Tag: In Defense of Flogging

  • End Mass Shootings? The Four-Percent Solution.

    Of the twenty-five worst shootings in the US since 1994 only one was committed by an African American. The vast majority of shootings, twenty-two of twenty-five, were committed by whites and Asians. And these are the two groups most underrepresented in our criminal justice system.

    It’s entirely conceivable that African-Americans are underrepresented in the annals of mass murders because of mass incarceration. If you’re dangerous, emotionally disturbed, and a young black man, there’s a very good chance you’re already behind bars. Prisons are already the largest provider, albeit an extremely incompetent one, of mental health services in the US. More massive incarceration could prevent mass shootings because, well, if you cast a wide-enough net, you’re bound to catch a fish or two.

    President Obama recently said, “if we can save the life of even one child, then we have a responsibility to act.” Indeed, so let us be bold and incarcerate five million white men.

    All we would need to do is identify, through police and the courts, the poorest, most desperate, and most troubled four percent of white men — roughly the percentage of black men presently incarcerated — and lock them up. Thanks to drug prohibition, law breakers are not in short supply. It’s just a matter of cracking down on whites like we’ve done to blacks.

    The cost of keeping the rest of us safe, by housing five million prisoners, is but $150 billion per year, or the equivalent of the budget of the US Navy. But spent wisely, by focusing incarceration on the jobless, as we do, overnight we could cut the unemployment rate in half!

    Along with taking five million potential criminals off the streets, one million new correctional officers would be needed to guard so many white men. Think of the boost to poor, rural, prison-hungry communities. And this doesn’t even count the additional jobs in court, police, and probation related fields.

    Of course… even if it would reduce mass shootings and provide jobs, we won’t and shouldn’t lock up four percent of any population. The moral and financial devastation of such a gulag far outweighs any possible benefit. But, so why then do we lock up four percent of African-American men and have the largest prison system in the world?

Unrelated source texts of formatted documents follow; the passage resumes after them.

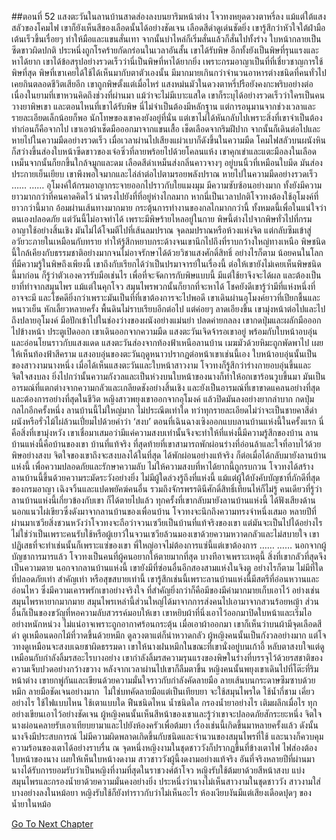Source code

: ##ตอนที่ 52 แสงตะวันในลานบ้านสาดส่องลงบนยาริมหน้าต่าง
โจวทงหยุดดวงตาหรี่ลง
แม้แต่ใต้แสงสลัวของโคมไฟ เขาก็ยังเห็นสีของเลือดนั้นได้อย่างชัดเจน เลือดสีดำดูเด่นชัดยิ่ง
เขารู้สึกว่าหัวใจใต้ฝ่ามือเต้นเร็วขึ้นเรื่อยๆ ทำให้มือและแขนสั่นเทา จากนั้นบ่าไหล่ก็เริ่มสั่นแล้วก็สั่นไปทั้งร่าง
ใบหน้ากลายเป็นซีดขาวผิดปกติ ประหนึ่งถูกโรคร้ายกัดกร่อนในเวลาอันสั้น
เขาได้รับพิษ อีกทั้งยังเป็นพิษที่รุนแรงและหาได้ยาก
เขาได้ข้อสรุปอย่างรวดเร็วว่านี่เป็นพิษที่หาได้ยากยิ่ง เพราะกรมอาญาเป็นที่ที่เชี่ยวชาญการใช้พิษที่สุด
พิษที่เขาเคยได้ใช้ได้เห็นมากับตาตัวเองนั้น มีมากมายเกินกว่าจำนวนอาหารต่างชนิดที่คนทั่วไปเคยกินตลอดชีวิตเสียอีก
เขาถูกพิษตั้งแต่เมื่อไหร่ แสงหม่นมัวในดวงตาหรี่ปรือยังคงกะพริบอย่างต่อเนื่องในยามที่เขาหวนคิดถึงช่วงที่ผ่านมา แม้ว่าจะไม่มีเบาะแสใด เขาก็ระบุได้อย่างรวดเร็วว่าใครเป็นคนวางยาพิษเขา และตอนไหนที่เขาได้รับพิษ นี่ไม่จำเป็นต้องมีหลักฐาน แต่การอนุมานจากช่วงเวลาและรายละเอียดเล็กน้อยก็พอ
นักโทษของเขาคงยังอยู่ที่นั่น แต่เขาไม่ได้หันกลับไปเพราะสิ่งที่เขาจำเป็นต้องทำก่อนก็คือจากไป
เขาเอาผ้าเช็ดมือออกมาจากแขนเสื้อ เช็ดเลือดจากริมฝีปาก จากนั้นก็เดินต่อไปและหายไปในความมืดอย่างรวดเร็ว
เมื่อเวลาผ่านไปเสียงแผ่วเบาก็ดังขึ้นในความมืด โคมไฟสลัวบนผนังหินก็สว่างขึ้นส่องใบหน้าซีดขาวของเจ๋อซิ่วที่ลายพร้อยไปด้วยโคลนแห้ง
เขาคุกเข่าและแตะมือลงในเลือดเหม็นจากนั้นก็ยกขึ้นใกล้จมูกและดม
เลือดสีดำเหม็นส่งกลิ่นคาวจางๆ อยู่บนนิ้วที่เหมือนใบมีด มันส่องประกายเย็นเยียบ
เขาพึงพอใจมากและไล่ล่าต่อไปตามรอยพลังปราณ หายไปในความมืดอย่างรวดเร็ว
……
……
อุโมงค์ใต้กรมอาญากระจายออกไปราวกับใยแมงมุม มีความซับซ้อนอย่างมาก ทั้งยังมีความยาวมากกว่าที่คนคาดคิดไว้ นำตรงไปยังที่ที่อยู่ห่างไกลมาก หากนี่เป็นเวลาปกติโจวทงต้องใช้อุโมงค์ที่ยาวกว่านี้มาก อ้อมผ่านเส้นทางมากมาย กระตุ้นการทำงานของกลไกมากกว่านี้ ทั้งหมดนี้เพื่อในแน่ใจว่าตนเองปลอดภัย
แต่วันนี้ไม่อาจทำได้ เพราะมีพิษร้ายไหลอยู่ในกาย
พิษนี้ต่างไปจากพิษทั่วไปที่กรมอาญาใช้อย่างสิ้นเชิง มันไม่ได้โจมตีไปที่เส้นลมปราณ จุดลมปราณหรือห้วงแห่งจิต แต่กลับซึมเข้าสู่อวัยวะภายในเหมือนกับทราย ทำให้รู้สึกหยาบกระด้างจนเขานึกไปถึงที่ราบกว้างใหญ่ทางเหนือ
พิษชนิดนี้ใกล้เคียงกับธรรมชาติอย่างมากจนไม่อาจรักษาได้ด้วยวิชาแสงศักดิ์สิทธิ์ อย่างไรก็ตาม น้อยคนในโลกที่มีความรู้ในพิษถึงเพียงนี้ เขาถึงกับเรียกได้ว่าเป็นปรมาจารย์ในเรื่องนี้ ต่อให้เขายังไม่เคยเห็นพิษชนิดนี้มาก่อน ก็รู้ว่าตัวเองควรรับมือเช่นไร เพื่อที่จะจัดการกับพิษแบบนี้ มีแต่ใช้ยาจึงจะได้ผล และต้องเป็นยาที่ทำจากสมุนไพร แม้แต่ในคุกโจว สมุนไพรพวกนั้นก็ยากที่จะหาได้ โชคยังดีเขารู้ว่ามีที่แห่งหนึ่งที่อาจจะมี และโชคดียิ่งกว่าเพราะมันเป็นที่ที่เขาต้องการจะไปพอดี
เขาเดินผ่านอุโมงค์ยาวที่เปียกชื้นและหนาวเย็น หักเลี้ยวหลายครั้ง พื้นดินไม่ราบเรียบอีกต่อไป แต่ค่อยๆ ลาดเอียงขึ้น เขามุ่งหน้าต่อไปและไปถึงปลายอุโมงค์ มือปักเข้าไปในช่องว่างของผนังอย่างแม่นยำ ปลดค่ายกลลง เขากดปุ่มและผลักมือออกไปข้างหน้า ประตูเปิดออก เขาเดินออกจากความมืด
แสงตะวันเจิดจ้ารอเขาอยู่ พร้อมกับใบหน้าอบอุ่นและอ่อนโยนราวกับแสงแดด
แสงตะวันส่องจากท้องฟ้าเหนือลานบ้าน เมฆมัวด้วยหิมะถูกพัดพาไป เผยให้เห็นท้องฟ้าสีคราม แสงอบอุ่นของตะวันฤดูหนาวปรากฏต่อหน้าเขาเช่นนี้เอง ใบหน้าอบอุ่นนั้นเป็นของสาวงามนางหนึ่ง
เมื่อได้เห็นแสงตะวันและใบหน้าสาวงาม โจวทงก็รู้สึกว่าร่างกายอบอุ่นขึ้นและจิตใจสงบลง ยิ่งไปกว่านั้นความกังวลและเป็นห่วงบนใบหน้าของนางก็ทำให้อกเขาร้อนวูบขึ้นมา มันเป็นอารมณ์ที่แตกต่างจากความกลัวและเกลียดชังอย่างสิ้นเชิง และยังเป็นอารมณ์ที่เขาขาดแคลนอย่างที่สุดและต้องการอย่างที่สุดในชีวิต
หญิงสาวพยุงเขาออกจากอุโมงค์ แล้วปิดมันลงอย่างยากลำบาก กดปุ่มกลไกอีกครั้งหนึ่ง
ลานบ้านนี้ไม่ใหญ่มาก ไม่ประณีตเท่าใด ทว่าทุกรายละเอียดไม่ว่าจะเป็นชายคาสีดำ ผนังหรือรั่วไม้ไผ่ล้วนเปี่ยมไปด้วยคำว่า ‘สงบ’
ตอนที่เฉินฉางเซิงออกแบบลานบ้านแห่งนี้ในครั้งแรก นี่คือสิ่งที่เขามุ่งหวัง เขาเชื่อมาเสมอว่ามีแค่ความสงบเท่านั้นจึงจะทำให้ที่แห่งนี้มีความรู้สึกของบ้าน
ลานบ้านแห่งนี้คือบ้านของเขา บ้านที่แท้จริง ที่สุดท้ายที่เขาสามารถพักผ่อนร่างที่อ่อนล้าและใจที่อาบไว้ด้วยพิษอย่างสงบ
จิตใจของเขาถึงจะสงบลงได้ในที่สุด ได้พักผ่อนอย่างแท้จริง ก็ต่อเมื่อได้กลับมายังลานบ้านแห่งนี้
เพื่อความปลอดภัยและรักษาความลับ ไม่ให้ความสงบที่หาได้ยากนี้ถูกรบกวน โจวทงได้สร้างลานบ้านนี้ขึ้นด้วยความระมัดระวังอย่างยิ่ง
ไม่มีผู้ใดล่วงรู้ถึงที่แห่งนี้ แม้แต่ผู้ใต้บังคับบัญชาที่ภักดีที่สุดของกรมอาญา เฉิงจวิ้นและแปดพยัคฆ์คนอื่น รวมถึงจักรพรรดินีศักดิ์สิทธิ์เทียนไห่ก็ไม่รู้
คนเดียวที่รู้ว่าลานบ้านแห่งนี้เกี่ยวข้องกับเขา ก็ได้ตายไปแล้ว
ทุกครั้งที่เขากลับมายังลานบ้านแห่งนี้ ได้ฟังเสียงด้านนอกแนวไผ่เขียวซึ่งดังมาจากลานบ้านของเพื่อนบ้าน โจวทงจะนึกถึงความทรงจำหนึ่งเสมอ
หลายปีที่ผ่านมาเซวียสิ่งชวนหวังว่าโจวทงจะถือว่าจวนเซวียเป็นบ้านที่แท้จริงของเขา แต่มันจะเป็นไปได้อย่างไร ไม่ใช่ว่าเป็นเพราะคนรับใช้หรือผู้เยาว์ในจวนเซวียล้วนมองเขาด้วยความหวาดกลัวและไม่สบายใจ เขาปฏิเสธที่จะทำเช่นนั้นก็เพราะแซ่ของเขา พี่ใหญ่อาจไม่ต้องการแซ่นี้แต่เขาต้องการ
……
……
นอกจากผู้บัญชาการมารแล้ว โจวทงเป็นคนที่ผู้คนอยากให้ตายมากที่สุด บางทีอาจเพราะเหตุนี้ สิ่งที่เขากลัวที่สุดจึงเป็นความตาย นอกจากลานบ้านแห่งนี้ เขายังมีที่ซ่อนอื่นอีกสองสามแห่งในจิงตู อย่างไรก็ตาม ไม่มีที่ใดที่ปลอดภัยเท่า สำคัญเท่า หรือสุขสบายเท่านี้
เขารู้สึกเช่นนี้เพราะลานบ้านแห่งนี้มีสตรีที่อ่อนหวานและอ่อนไหว ซึ่งมีความเคารพรักเขาอย่างจริงใจ ที่สำคัญยิ่งกว่าก็คือมีของมีค่ามากมายเก็บเอาไว้ อย่างเช่นสมุนไพรหายากมากมาย สมุนไพรเหล่านี้ส่วนใหญ่ได้มาจากการส่งคนไปเอามาจากสวนร้อยหญ้า ส่วนอื่นก็เป็นของขวัญที่หอความลับสวรรค์มอบให้เขา
เขาหยิบผ้าที่นึ่งเอาไว้ออกมาปิดใบหน้าและเริ่มไออย่างหนักหน่วง ไม่แน่อาจเพราะถูกอากาศร้อนกระตุ้น
เมื่อเอาผ้าออกมา เขาก็เห็นว่าบนผ้ามีจุดเลือดสีดำ ดูเหมือนดอกไม้ที่วาดขึ้นด้วยหมึก ดูลวงตาแต่ก็น่าหวาดกลัว
ผู้หญิงคนนั้นเป็นกังวลอย่างมาก แต่โจวทงดูเหมือนจะสงบเฉยชาผิดธรรมดา เขาให้นางฝนหมึกในขณะที่เขานั่งอยู่บนเก้าอี้ หลับตาสงบใจแต่ดูเหมือนกับกำลังลิ้มรสอะไรบางอย่าง
เขากำลังลิ้มรสความรุนแรงของพิษในร่างที่บรรจุไว้ด้วยรสชาติของความเจ็บปวดอย่างกว้างขวาง
หลังจากเวลาผ่านไปเขาก็ลืมตาขึ้น หญิงคนนั้นพยุงเขาเดินไปที่โต๊ะที่ริมหน้าต่าง เขายกพู่กันและเขียนด้วยความมั่นใจราวกับกำลังคัดลายมือ
ลายเส้นบนกระดาษซึมซาบด้วยหมึก ลายมือชัดเจนอย่างมาก  ไม่ใช่บทคัดลายมือแต่เป็นเทียบยา
จะใช้สมุนไพรใด ใช้น้ำกี่ชาม เคี่ยวอย่างไร ใช้ไฟแบบไหน ใช้เตาแบบใด ฟืนชนิดไหน น้ำชนิดใด กรองน้ำยาอย่างไร เติมผลึกเมื่อไร ทุกอย่างเขียนเอาไว้อย่างชัดเจน
ผู้หญิงคนนั้นเห็นสีหน้าของเขาและรู้ว่าเขาจะปลอดภัยสักระยะหนึ่ง จิตใจนางผ่อนคลายรับเอาเทียบยามาและไปยังห้องครัวเพื่อต้มยา
เรื่องเช่นนี้เกิดขึ้นมาหลายครั้งแล้ว ดังนั้นนางจึงมีประสบการณ์
ไม่มีความผิดพลาดเกิดขึ้นกับชนิดและจำนวนของสมุนไพรที่ใช้ และนางก็ควบคุมความร้อนของเตาได้อย่างราบรื่น
ณ จุดหนึ่งหญิงงามในชุดชาววังก็ปรากฏขึ้นที่ข้างเตาไฟ ไฟส่องต้องใบหน้าของนาง เผยให้เห็นใบหน้างดงาม
สาวชาววังผู้นี้งดงามอย่างแท้จริง
อันที่จริงหลายปีที่ผ่านมา นางได้รับการยอมรับว่าเป็นหญิงที่งามที่สุดในราชวงศ์ต้าโจว
หญิงรับใช้ต้มยาด้วยสีหน้าสงบ แบ่งสมุนไพรและกรองน้ำยาด้วยความมั่นคงอย่างยิ่ง ประหนึ่งว่านางไม่เห็นสาวงามในชุดชาววัง
สาวงามใส่บางอย่างลงในหม้อยา
หญิงรับใช้ก็ยังทำราวกับว่าไม่เห็นอะไร
ห้องเงียบงันมีแต่เสียงเดือดปุดๆ ของน้ำยาในหม้อ


[Go To Next Chapter]( ./725.md)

    Even without locking up one more person, we already have the largest incarceration system in the world. In rate and numbers, we lock up more people than any country in the world. Ever. We have more prisoners than China, and they have one billion more people.

    Were we to expand our incarceration levels to, in effect, level the playing field for whites, blacks, Hispanics, and Asians, the incomprehensible failings of the status quo would be readily apparent.

    Are Americans such an evil people that we need to lock up so many? Are so many prisons necessary for public safety? Of course not. We got into this mess after 1970, when we decided that the war on drugs and longer sentences were the answer. Historically our country has had its fair share of moral failings, often related to race. More than two million people behind bars reflects American society — all of America — no less than did slavery and segregation.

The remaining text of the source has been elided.